The previous three articles in this series explored trouble areas in every business including location problems, involving customers to give them a sense of value, and utilizing social media to promote your business in the digital world. Last, but not least, we look at how to incorporate press and advertising: which outlets are relevant, how to get involved, and how to avoid bad press.
Press can be a great outlet to advertise your company with its multitude of audiences. Press includes all agencies that print, broadcast, or transmit news including newspapers, radio, and the Internet. Social media is a brave new world in terms of advertising, but we will exclude it in this conversation as the last article in this series already discussed its relevance.

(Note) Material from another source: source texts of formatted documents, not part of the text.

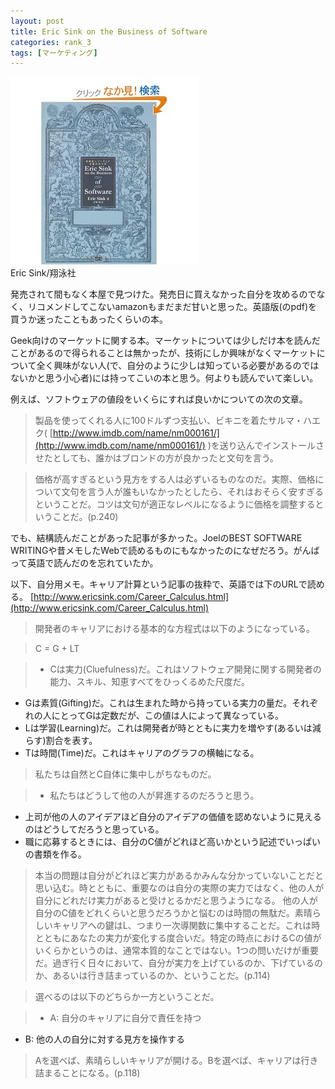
 ```yaml
---
layout: post
title: Eric Sink on the Business of Software
categories: rank_3
tags: [マーケティング]
---
```



<div class="book"><div class="book_image"><a href="http://www.amazon.co.jp/dp/4798117501"><img src="/images/eric_sink.jpg"></a></div><div class="book_info">Eric Sink/翔泳社</div><div class="clear"></div></div>

発売されて間もなく本屋で見つけた。発売日に買えなかった自分を攻めるのでなく、リコメンドしてこないamazonもまだまだ甘いと思った。英語版(のpdf)を買うか迷ったこともあったくらいの本。 

Geek向けのマーケットに関する本。マーケットについては少しだけ本を読んだことがあるので得られることは無かったが、技術にしか興味がなくマーケットについて全く興味がない人(で、自分のように少しは知っている必要があるのではないかと思う小心者)には持ってこいの本と思う。何よりも読んでいて楽しい。 

例えば、ソフトウェアの値段をいくらにすれば良いかについての次の文章。 

> 製品を使ってくれる人に100ドルずつ支払い、ビキニを着たサルマ・ハエク( [http://www.imdb.com/name/nm000161/](http://www.imdb.com/name/nm000161/) )を送り込んでインストールさせたとしても、誰かはブロンドの方が良かったと文句を言う。 

> 価格が高すぎるという見方をする人は必ずいるものなのだ。実際、価格について文句を言う人が誰もいなかったとしたら、それはおそらく安すぎるということだ。コツは文句が適正なレベルになるように価格を調整するということだ。(p.240) 

でも、結構読んだことがあった記事が多かった。JoelのBEST SOFTWARE WRITINGや昔メモしたWebで読めるものにもなかったのになぜだろう。がんばって英語で読んだのを忘れていたか。

以下、自分用メモ。キャリア計算という記事の抜粋で、英語では下のURLで読める。 
[http://www.ericsink.com/Career_Calculus.html](http://www.ericsink.com/Career_Calculus.html) <!--more-->

> 開発者のキャリアにおける基本的な方程式は以下のようになっている。 

> C = G + LT 

> * Cは実力(Cluefulness)だ。これはソフトウェア開発に関する開発者の能力、スキル、知恵すべてをひっくるめた尺度だ。 
* Gは素質(Gifting)だ。これは生まれた時から持っている実力の量だ。それぞれの人にとってGは定数だが、この値は人によって異なっている。 
* Lは学習(Learning)だ。これは開発者が時とともに実力を増やす(あるいは減らす)割合を表す。 
* Tは時間(Time)だ。これはキャリアのグラフの横軸になる。 

> 私たちは自然とC自体に集中しがちなものだ。 

> * 私たちはどうして他の人が昇進するのだろうと思う。 
* 上司が他の人のアイデアほど自分のアイデアの価値を認めないように見えるのはどうしてだろうと思っている。 
* 職に応募するときには、自分のC値がどれほど高いかという記述でいっぱいの書類を作る。 

> 本当の問題は自分がどれほど実力があるかみんな分かっていないことだと思い込む。時とともに、重要なのは自分の実際の実力ではなく、他の人が自分にどれだけ実力があると受けとるかだと思うようになる。 
他の人が自分のC値をどれくらいと思うだろうかと悩むのは時間の無駄だ。素晴らしいキャリアへの鍵はL、つまり一次導関数に集中することだ。これは時とともにあなたの実力が変化する度合いだ。特定の時点におけるCの値がいくらかというのは、通常本質的なことではない。1つの問いだけが重要だ。過ぎ行く日々において、自分が実力を上げているのか、下げているのか、あるいは行き詰まっているのか、ということだ。(p.114) 

> 選べるのは以下のどちらか一方ということだ。 

> * A: 自分のキャリアに自分で責任を持つ 
* B: 他の人の自分に対する見方を操作する 

> Aを選べば、素晴らしいキャリアが開ける。Bを選べば、キャリアは行き詰まることになる。(p.118)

So what forms of press are best? One of the largest trends within the food industry is “going local.” This applies to press too. Radio is still a great way to get your business in front of potential customers. People listen to local radio stations in their cars to and from work, or on mobile media devices during their commute. Many stations are available for streaming via the Internet, giving listeners access during office and working hours. Utilize a local radio station by purchasing ads. Of course, each station has its own price, but the cost to advertise on radio is much less expensive than some other forms of advertising. Strategic Media, a radio advertising company, explains that while television ads can run into the thousands (and even millions, e.g., during the Super Bowl), “you can air a radio spot for under $100 at agency discounted rates, and you can air a full week’s radio advertising test on multiple stations for as little as $2,500 and it can be geared to a specific audience.” Speaking of specific audiences, a huge advantage of radio advertising is that different types of people listen to certain radio stations. If you want college students to frequent your business because they reside or attend class nearby, advertise on the college station. Most stations should include a breakdown of their audience in their media kit to help you determine what is best for your business.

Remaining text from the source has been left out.